January 25, 2012
Iran Is NOT Building a Nuclear Bomb
Earlier this month, Secretary of Defense Leon Panetta said:
Are they [the Iranians] trying to develop a nuclear weapon? No. But we know that they’re trying to develop a nuclear capability. And that’s what concerns us.
Director of National Intelligence James Clapper confirmed in a Senate hearing – following the release of the classified National Intelligence Estimate in 2011 – that he has a “high level of confidence” that Iran “has not made a decision as of this point to restart its nuclear weapons program.”
Mohamed ElBaradei – who spent more than a decade as the director of the IAEA – said that he had not “seen a shred of evidence” that Iran was pursuing the bomb.
Six former ambassadors to Iran within the last decade say that there is no evidence that Iran is building nuclear weapons, and that Iran is complying with international law.
The International Atomic Energy Agency states:
All nuclear material in the facility remains under the Agency’s containment and surveillance.
In other words, all nuclear fuel is accounted for and is being controlled and monitored by the international agency tasked with nuclear non-proliferation.

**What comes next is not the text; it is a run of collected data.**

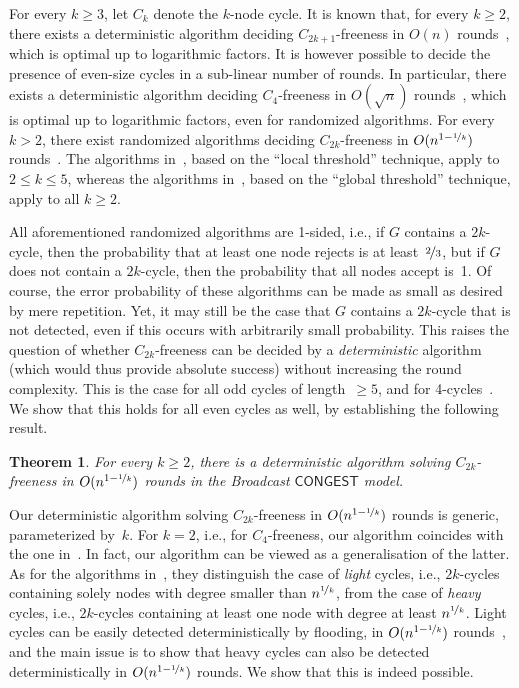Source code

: \documentclass{article}
\newcommand{\CONGEST}{\textsf{CONGEST}}
\newtheorem{theorem}{Theorem}
\begin{document}
For every $k\geq 3$, let $C_k$ denote the $k$-node cycle. It is known that, for every $k\geq 2$, there exists a deterministic algorithm deciding $C_{2k+1}$-freeness in $O(n)$ rounds~\cite{KorhonenR17}, which is optimal up to logarithmic factors. It is however possible to decide the presence of even-size cycles in a sub-linear number of rounds. In particular, there exists a deterministic algorithm deciding $C_4$-freeness in $O(\sqrt{n})$ rounds~\cite{DruckerKO13}, which is optimal up to logarithmic factors, even for randomized algorithms. For every $k>2$, there exist randomized algorithms deciding $C_{2k}$-freeness in $O(n^{1-\nicefrac{1}{k}})$ rounds~\cite{Censor-HillelFG20,FraigniaudLMT24}. The algorithms in~\cite{Censor-HillelFG20}, based on the ``local threshold'' technique, apply to $2\leq k\leq 5$, whereas the algorithms in~\cite{FraigniaudLMT24}, based on the ``global threshold'' technique, apply to all $k\geq 2$. 

All aforementioned randomized algorithms are 1-sided, i.e., if $G$ contains a  $2k$-cycle, then the probability that at least one node rejects is at least~$\nicefrac23$, but if $G$ does not contain a  $2k$-cycle, then the probability that all nodes accept is~1. Of course, the error probability of these algorithms can be made as small as desired by mere repetition. Yet, it may still be the case that $G$ contains a $2k$-cycle that is not detected, even if this occurs with arbitrarily small probability. This raises the question of whether  $C_{2k}$-freeness can be decided by a \emph{deterministic} algorithm (which would thus provide absolute success) without increasing the round complexity. This is the case for all odd cycles of length~$\geq 5$, and for 4-cycles~\cite{DruckerKO13,KorhonenR17}. We show that this holds for all even cycles as well, by establishing the following result. 

\begin{theorem}\label{theo:c2k}
    For every $k\geq 2$, there is a deterministic algorithm solving $C_{2k}$-freeness in $O(n^{1-\nicefrac{1}{k}})$ rounds in the Broadcast $\CONGEST$ model. 
\end{theorem}

Our deterministic algorithm solving $C_{2k}$-freeness in $O(n^{1-\nicefrac{1}{k}})$ rounds is generic, parameterized by~$k$. For $k=2$, i.e., for $C_4$-freeness, our algorithm coincides with the one in~\cite{DruckerKO13}. In fact, our algorithm can be viewed as a generalisation of the latter. As for the algorithms in~\cite{Censor-HillelFG20,FraigniaudLMT24}, they distinguish the case of \emph{light} cycles, i.e., $2k$-cycles containing solely nodes with degree smaller than $n^{\nicefrac{1}{k}}$, from the case of \emph{heavy} cycles, i.e., $2k$-cycles containing at least one node with degree at least $n^{\nicefrac{1}{k}}$. Light cycles can be easily detected deterministically by flooding, in $O(n^{1-\nicefrac{1}{k}})$ rounds~\cite{Censor-HillelFG20,FraigniaudLMT24}, and the main issue is to show that heavy cycles can also be detected deterministically in $O(n^{1-\nicefrac{1}{k}})$ rounds. We show that this is indeed possible. 
\end{document}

What about Iran’s enriching uranium to 20%? The IAEA considers 20 percent enriched uranium to be low–enriched uranium and “a fully adequate isotopic barrier” to weaponization. In other words, 20% is well within the legal guidelines for developing a program of nuclear energy.
Indeed, under the Non-Proliferation Treaty (NPT), Iran is acting in a wholly legal fashion. As the six former ambassadors cited above note:
In terms of international law, the position of Europe and the United States may be less assured than is generally believed.
Most experts, even in Israel, view Iran as striving to become a “threshold country”, technically able to produce a nuclear weapon but abstaining from doing so for now. Again, nothing in international law forbids this ambition. Several other countries are close to, or have already reached, such a threshold, with a commitment not to acquire nuclear weapons. Nobody seems to bother them.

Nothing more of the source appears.